Dans les écrits de Conan Doyle, Watson n’a pu dépeindre que la face émergée de Sherlock Holmes. Mais dans cette enquête inédite, nous pénétrons visuellement le mental du détective, le long du fil de son raisonnement, et à travers l’architecture de son monde interdit.

Vendredi 7 novembre 1890, Wentworth street, l’agent de police Parks, en patrouille dans l’East End, aperçoit un homme en chemise de nuit et pantoufles, courir à perdre haleine. L’homme, en proie à une peur panique, se révèle être le docteur Herbert Fowler, bien loin de Paddington, son quartier.

Le policier sonne au 221 B. Baker Street car le médecin, en proie à une amnésie, est un ami de Watson et il requiert l’aide du détective de toute urgence.

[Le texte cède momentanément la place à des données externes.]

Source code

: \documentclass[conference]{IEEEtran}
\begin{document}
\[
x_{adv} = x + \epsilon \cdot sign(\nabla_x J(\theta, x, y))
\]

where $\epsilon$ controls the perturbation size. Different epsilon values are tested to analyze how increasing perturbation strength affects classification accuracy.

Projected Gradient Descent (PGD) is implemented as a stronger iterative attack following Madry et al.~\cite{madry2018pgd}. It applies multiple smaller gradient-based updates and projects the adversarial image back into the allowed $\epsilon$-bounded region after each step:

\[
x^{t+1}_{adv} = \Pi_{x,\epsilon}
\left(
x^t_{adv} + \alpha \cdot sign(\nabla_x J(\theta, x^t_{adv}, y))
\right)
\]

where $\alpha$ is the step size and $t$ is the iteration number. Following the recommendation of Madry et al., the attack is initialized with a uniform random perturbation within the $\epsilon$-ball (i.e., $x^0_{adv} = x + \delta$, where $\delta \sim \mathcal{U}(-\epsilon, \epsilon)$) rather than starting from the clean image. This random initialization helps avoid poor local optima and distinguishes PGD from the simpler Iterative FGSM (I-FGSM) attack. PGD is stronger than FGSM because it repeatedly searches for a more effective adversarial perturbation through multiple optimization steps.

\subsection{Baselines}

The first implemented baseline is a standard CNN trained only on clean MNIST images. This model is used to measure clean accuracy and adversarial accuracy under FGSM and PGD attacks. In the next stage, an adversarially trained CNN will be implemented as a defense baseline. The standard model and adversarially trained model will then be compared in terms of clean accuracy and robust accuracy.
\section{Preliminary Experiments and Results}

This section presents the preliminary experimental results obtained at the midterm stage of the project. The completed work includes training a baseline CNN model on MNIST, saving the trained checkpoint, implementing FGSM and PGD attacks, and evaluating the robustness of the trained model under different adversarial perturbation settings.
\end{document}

La découverte d'une poudre mystérieuse sur les vêtements du médecin et d'un ticket de spectacle très particulier amène Sherlock Holmes à penser que son client n'est pas l'unique victime d'un complot de grande ampleur.

Il semblerait en effet que l'étrange disparition de londoniens trouve son explication dans les représentations d'un magicien Chinois. D'autres tickets retrouvés confirment les soupçons du détective…

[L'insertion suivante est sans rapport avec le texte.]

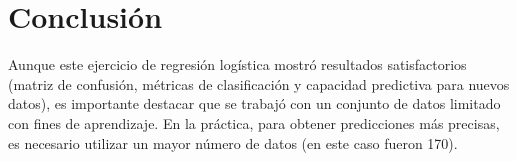 \documentclass{article}
\begin{document}
\section{Conclusión}
Aunque este ejercicio de regresión logística mostró resultados satisfactorios (matriz de confusión, métricas de clasificación y capacidad predictiva para nuevos datos), es importante destacar que se trabajó con un conjunto de datos limitado con fines de aprendizaje. En la práctica, para obtener predicciones más precisas, es necesario utilizar un mayor número de datos (en este caso fueron 170).
\end{document}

Vous l’ignorez peut-être mais mon Empereur de fils et moi adorons Sherlock Holmes. L’affaire du ticket scandaleux, le premier tome de la duologie Dans la tête de Sherlock Holmes ne pouvait que rejoindre nos PAL respectives, et le moins que l’on puisse dire c’est qu’il n’a pas eu le temps de croupir sur mes étagères tant j’étais curieuse de découvrir cette bande dessinée.

Une fois n’est pas coutume, parlons de l’objet livre qui est tout simplement magnifique : la première de couverture, en carton épais, offre une découpe de la tête de Sherlock Holmes de profil.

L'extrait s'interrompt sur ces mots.